=== EXTRACTED INFORMATION ===
_ _ _ _ _ _ _
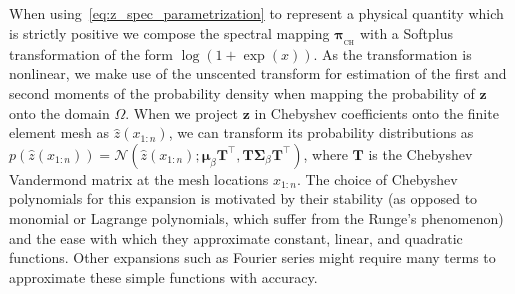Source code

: \documentclass[11pt, fleqn]{article}
\def\z{{\mathbf z}}
\def\NPDF{{\mathcal N}}
\def\bpi{{\boldsymbol \pi}}
\def\bpi{{\boldsymbol \pi}}
\def \bpiCH{{\bpi_{_\text{CH}}}}
\def \bmu {{\boldsymbol \mu}}
\begin{document}
When using~\eqref{eq:z_spec_parametrization} to represent a physical quantity which is strictly positive we compose the spectral mapping $\bpiCH$ with a Softplus transformation of the form $\log(1+\exp(x))$. As the transformation is nonlinear, we make use of the unscented transform \cite{wan2000unscented} for estimation of the first and second moments of the probability density when mapping the probability of $\z$ onto the domain $\Omega$. When we project $\z$ in Chebyshev coefficients onto the finite element mesh as $\hat{z}(x_{1:n})$, we can transform its probability distributions as $p(\hat{z}(x_{1:n})) = \NPDF(\hat{z}(x_{1:n}); \bmu_\beta \mathbf{T}^\top, \mathbf{T} \mathbf{\Sigma}_\beta \mathbf{T}^\top)$, where $\mathbf{T}$ is the Chebyshev Vandermond matrix at the mesh locations $x_{1:n}$. The choice of Chebyshev polynomials for this expansion is motivated by their stability (as opposed to monomial or Lagrange polynomials, which suffer from the Runge's phenomenon) and the ease with which they approximate constant, linear, and quadratic functions. Other expansions such as Fourier series might require many terms to approximate these simple functions with accuracy.


\end{document}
_ _ _ _ _ _ _
=== WHAT YOU WILL DO ===
When you copy the data above, keep each line exact and omit the pictures.

=== FINISHED EXERCISE ===
Source code

: \documentclass[11pt, fleqn]{article}
\def\z{{\mathbf z}}
\def\NPDF{{\mathcal N}}
\def\bpi{{\boldsymbol \pi}}
\def\bpi{{\boldsymbol \pi}}
\def \bpiCH{{\bpi_{_\text{CH}}}}
\def \bmu {{\boldsymbol \mu}}
\begin{document}
When using~\eqref{eq:z_spec_parametrization} to represent a physical quantity which is strictly positive we compose the spectral mapping $\bpiCH$ with a Softplus transformation of the form $\log(1+\exp(x))$. As the transformation is nonlinear, we make use of the unscented transform \cite{wan2000unscented} for estimation of the first and second moments of the probability density when mapping the probability of $\z$ onto the domain $\Omega$. When we project $\z$ in Chebyshev coefficients onto the finite element mesh as $\hat{z}(x_{1:n})$, we can transform its probability distributions as $p(\hat{z}(x_{1:n})) = \NPDF(\hat{z}(x_{1:n}); \bmu_\beta \mathbf{T}^\top, \mathbf{T} \mathbf{\Sigma}_\beta \mathbf{T}^\top)$, where $\mathbf{T}$ is the Chebyshev Vandermond matrix at the mesh locations $x_{1:n}$. The choice of Chebyshev polynomials for this expansion is motivated by their stability (as opposed to monomial or Lagrange polynomials, which suffer from the Runge's phenomenon) and the ease with which they approximate constant, linear, and quadratic functions. Other expansions such as Fourier series might require many terms to approximate these simple functions with accuracy.


\end{document}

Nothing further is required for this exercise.